I caressed the bills lovingly. "Let's split the twenty-eight hundred and hold on to the rest." I told her about the presents I'd bought for Eugene and Nancy.

"Buy yourself a gift," I urged. "Treat yourself to something you might otherwise hesitate to spend a lot of money on." I pushed bunches of bills toward her. "Go ahead."

My mother sighed. "It's too late for me."

"What do you mean?"

"Years ago when I wanted to spend money, to buy nice things, your Daddy never gave me enough. Fifty dollars a week for the table, that was it. I had to beg for anything else."

"So now's your chance, Mom. Buy a fur coat, jewelry, whatever you want."

"It's too late," she repeated. There's a time for everything. When I had desire, I didn't have money. Now that I have the money, I don't have the desire." She smoothed and straightened several of the bills, sighing.

"Well, I'm taking fourteen hundred," I announced, fearful she would impose her lack of desire on me. "You can do what you want, but I think you should take it too. How about a new television set? Or maybe a new air conditioner? Or both?"

"I'll see."

We opened a safe deposit box to house the twenty-thousand, and decided to discard the checks. It was too late to deposit them without arousing suspicion, and we could certainly afford to relinquish the $120.

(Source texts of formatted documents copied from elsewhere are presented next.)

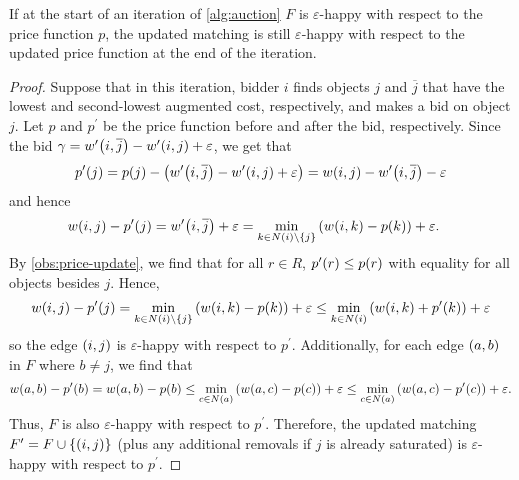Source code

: \begin{lemma}
    If at the start of an iteration of \cref{alg:auction} $F$ is $\varepsilon$-happy with respect to the price function $p$, the updated 
    matching is still $\varepsilon$-happy with respect to the updated price function at the end of the iteration. 
    \label{lem:F-eps-happy}
\end{lemma}
\begin{proof}
    Suppose that in this iteration, bidder $i$ finds objects $j$ and $\overline{j}$ that have the lowest and second-lowest augmented cost, respectively, 
    and makes a bid on object $j$. 
    Let $p$ and $p^\prime$ be the price function before and after the bid, respectively. Since the bid 
    $\gamma = \f[w^\prime]{i, \overline{j}} - \f[w^\prime]{i, j} + \varepsilon$, we get that 
    \begin{align*}
        \f[p^\prime]{j} = \f[p]{j} - \lrp{\f[w^\prime]{i, \overline{j}} - \f[w^\prime]{i, j} + \varepsilon}
        = \f[w]{i, j} - \f[w^\prime]{i, \overline{j}} - \varepsilon
    \end{align*}
    and hence 
    \begin{align*}
        \f[w]{i, j} - \f[p^\prime]{j} &= \f[w^\prime]{i, \overline{j}} + \varepsilon
        = \min_{k \in N(i) \sm \lrc{j}} \lrp{\f[w]{i, k} - \f[p]{k}} + \varepsilon.
    \end{align*}
    By \cref{obs:price-update}, we find that for all $r \in R$, $\f[p^\prime]{r} \leq \f[p]{r}$ with equality for all objects besides $j$. 
    Hence, 
    \begin{align*}
        \f[w]{i, j} - \f[p^\prime]{j} = \min_{k \in N(i) \sm \lrc{j}} \lrp{\f[w]{i, k} - \f[p]{k}} + \varepsilon \leq \min_{k \in N(i)} \lrp{\f[w]{i, k} + \f[p^\prime]{k}} + \varepsilon
    \end{align*}
    so the edge $\lrp{i, j}$ is $\varepsilon$-happy with respect to $p^\prime$.  
    Additionally, for each edge $\lrp{a, b}$ in $F$ where $b \neq j$, we find that 
    \begin{equation*}
        \f[w]{a, b} - \f[p^\prime]{b} = \f[w]{a, b} - \f[p]{b} \leq \min_{c \in N(a)} \lrp{\f[w]{a, c} - \f[p]{c}} + \varepsilon \leq \min_{c \in N(a)} \lrp{\f[w]{a, c} - \f[p^\prime]{c}} + \varepsilon.
    \end{equation*}
    Thus, $F$ is also $\varepsilon$-happy with respect to $p^\prime$.
    Therefore, the updated matching $F^\prime = F \cup \lrc{\lrp{i, j}}$ (plus any additional removals if $j$ is already saturated) is $\varepsilon$-happy with respect to $p^\prime$. 
\end{proof}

The more I thought about it, the more clear it became that finding the money was a sign my father wanted me to have his store. That it was my mother who found the money was as irrelevant as the fact it was she who had always done the cleaning and cooking. The way I saw it, my father wanted Universal Hosiery to go on and approved of my running it. And so it was settled. The store would continue.